Y si miras crecer ávidas varas
con raíces y musgos antropomorfos,
es mi substancia, vida, que anticipándose a las
transformaciones,
se vuelve vegetal para ceñirte
como lo hacen las fibras en la selva,
abrazándose a ti con ansiedad de tribus del subsuelo;
con su pasión feraz y su exterminadora vigilia
de pueblo vertical que no descansa,
levantando los verdes muros
de una ciudad batida por el aire
y encadenada al trueno,
que en las tinieblas desploma sus ruinas de carbón apagado.

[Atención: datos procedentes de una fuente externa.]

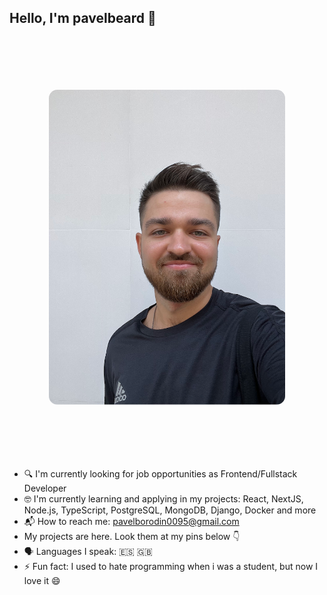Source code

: ## Hello, I'm pavelbeard 👋

<svg xmlns="http://www.w3.org/2000/svg" xmlns:xlink="http://www.w3.org/1999/xlink" width="100%" height="100%" viewBox="0 0 700 933" preserveAspectRatio="4/3">
  <foreignObject width="100%" height="100%">
    <div xmlns="http://www.w3.org/1999/xhtml" style="font-size:40px; font-family:Arial, Helvetica, sans-serif; color:#000000;">
      <style>
      img {
        object-fit: cover;
        scale: 0.75;
        border-radius: 25px;
      }
      </style>
    <img src="./images/iam.webp" alt="I am" />
    </div>
  </foreignObject>
</svg>


- 🔍 I'm currently looking for job opportunities as Frontend/Fullstack Developer
- 🤓 I'm currently learning and applying in my projects: React, NextJS, Node.js, TypeScript, PostgreSQL, MongoDB, Django, Docker and more
- 📬 How to reach me: <pavelborodin0095@gmail.com>
- My projects are here. Look them at my pins below 👇
- 🗣️ Languages I speak: 🇪🇸 🇬🇧
- ⚡️ Fun fact: I used to hate programming when i was a student, but now I love it 😄

<!--
**pavelbeard/pavelbeard** is a ✨ _special_ ✨ repository because its `README.md` (this file) appears on your GitHub profile.

Here are some ideas to get you started:

- 🔭 I’m currently working on ...
- 🌱 I’m currently learning ...
- 👯 I’m looking to collaborate on ...
- 🤔 I’m looking for help with ...
- 💬 Ask me about ...
- 📫 How to reach me: ...
- 😄 Pronouns: ...
- ⚡ Fun fact: ...
-->

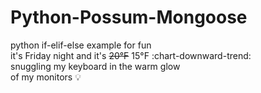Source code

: # Python-Possum-Mongoose
python if-elif-else example for fun<br>
it's Friday night and it's ~~20&deg;F~~ 15&deg;F :chart-downward-trend:<br>
snuggling my keyboard in the warm glow<br>
of my monitors :bulb:
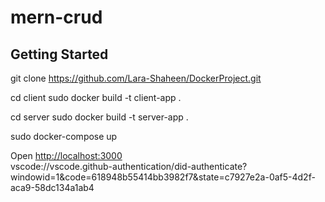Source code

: # mern-crud


## Getting Started
git clone https://github.com/Lara-Shaheen/DockerProject.git

cd client
sudo docker build -t client-app .

cd server
sudo docker build -t server-app .

sudo docker-compose up 

Open [http://localhost:3000](http://localhost:3000)<br> vscode://vscode.github-authentication/did-authenticate?windowid=1&code=618948b55414bb3982f7&state=c7927e2a-0af5-4d2f-aca9-58dc134a1ab4 

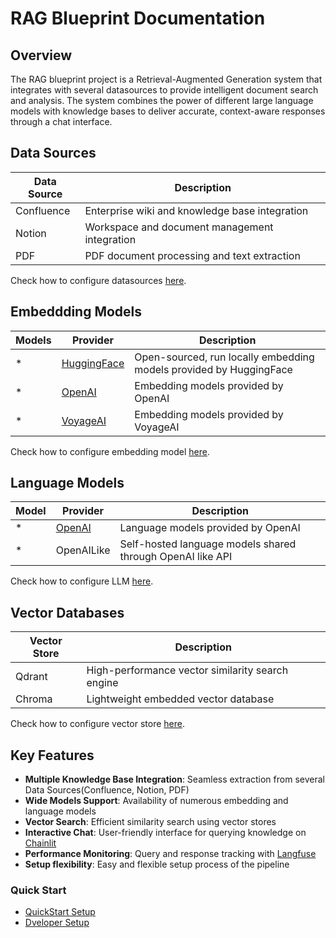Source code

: # RAG Blueprint Documentation

## Overview
The RAG blueprint project is a Retrieval-Augmented Generation system that integrates with several datasources to provide intelligent document search and analysis. The system combines the power of different large language models with knowledge bases to deliver accurate, context-aware responses through a chat interface.

## Data Sources

| Data Source | Description |
|-------------|-------------|
| Confluence | Enterprise wiki and knowledge base integration |
| Notion | Workspace and document management integration |
| PDF | PDF document processing and text extraction |

Check how to configure datasources [here](how_to/how_to_configure/#datasource-configuration).

## Embeddding Models

| Models | Provider | Description |
|-------|----------|-------------|
|   *   | [HuggingFace](https://huggingface.co/) | Open-sourced, run locally embedding models provided by HuggingFace |
|   *   | [OpenAI](https://openai.com/) | Embedding models provided by OpenAI |
|   *   | [VoyageAI](https://www.voyageai.com/) | Embedding models provided by VoyageAI |

Check how to configure embedding model [here](how_to/how_to_configure/#embedding-model-configuration).

## Language Models

| Model | Provider | Description |
|-------|----------|-------------|
|   *   |  [OpenAI](https://openai.com/)  | Language models provided by OpenAI |
|   *   |  OpenAILike  | Self-hosted language models shared through OpenAI like API |


Check how to configure LLM [here](how_to/how_to_configure/#llm-configuration).

## Vector Databases

| Vector Store | Description |
|--------------|-------------|
| Qdrant | High-performance vector similarity search engine |
| Chroma |  Lightweight embedded vector database |


Check how to configure vector store [here](how_to/how_to_configure/#vector-store-configuration).

## Key Features

- **Multiple Knowledge Base Integration**: Seamless extraction from several Data Sources(Confluence, Notion, PDF)
- **Wide Models Support**: Availability of numerous embedding and language models
- **Vector Search**: Efficient similarity search using vector stores
- **Interactive Chat**: User-friendly interface for querying knowledge on [Chainlit](https://chainlit.io/)
- **Performance Monitoring**: Query and response tracking with [Langfuse](https://langfuse.com/)
- **Setup flexibility**: Easy and flexible setup process of the pipeline

### Quick Start
- [QuickStart Setup](quickstart/quickstart_setup.md)
- [Dveloper Setup](quickstart/developer_setup.md)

Te busco, vida, con mi actitud frontal y opuesta
al viento divisor.
Con mi profundidad de mina que no ama,
pero que aloja un mundo de sorda maravilla.
Con mis grandes y tempestuosas superficies de nieve
habitadas por corpulentos osos blancos.
Con mi rostro de monolito que yacía sepulto
y volvió de los senos de la tierra
con un dolor incógnito tallado en las miradas.
Y te busco en las espirales de niebla
que suelen adherirse a las cúspides rocosas
como el pensamiento de un hombre purificado por las alturas,
y pasar ante el sueño de los pájaros
y el nivel natural de las lagunas,
con lentitud de espuma de la brisa
que conduce en sus iris migratorios
el molde sin orillas de un espíritu.

Quiero ser por ti, vida, no el arbusto desarraigado
que la potencia del terreno viste
de oscuro esparto y corrosiva lama.
Débil en él la luz se crucifica
y las evoluciones geológicas se pudren
en su palidez de falsaria flor.
Deseo la raíz nervuda como brazo sagitario;
tronco toral guardado por sólida corteza;
ramas donde las hojas proclamen la jerarquía del bosque
y punta imanadora de infinito,
para atraer la furia del sol, los diques de las nubes
y el silencio de formas adorantes
sumidas en los cúmulos nocturnos.

Si es necesario, vida, que para hallarte forme de la nada
sitios en donde exista mi propia primavera,
desde mi autónomo continente
puedo crear hosco universo
con mares agresores circundándole;
canteras como torsos contraídos;
estructuras de sal atormentada,
y un comienzo de hundida primavera
comunicándoles desde abajo a las cosas
agobiador poder.

Si he de invocar el otoño benévolo para hallarte,
me basta alzar los ojos y las primeras hojas amarillas
entregan al mundo las claves de sus mustios labios.
El otoño ha estado siempre conmigo, vida.
En él te puedo hallar.
En él te ansío ver.
En él te quiero oír.
Hay una indisoluble consonancia
entre el otoño y mi espíritu.
Entre el otoño y yo no fluye el tiempo
ni se destiñen sus azules linos.
En el otoño amé a una mujer magnánima
que se alejó de mí bajo sus nubes.
He leído en él como en un cuaderno de antiguas estampas
muchas profundas cosas del alma y de la tierra,
y he escrito en el otoño suaves palabras transparentes
que tal vez alguien recuerde un día después de mí.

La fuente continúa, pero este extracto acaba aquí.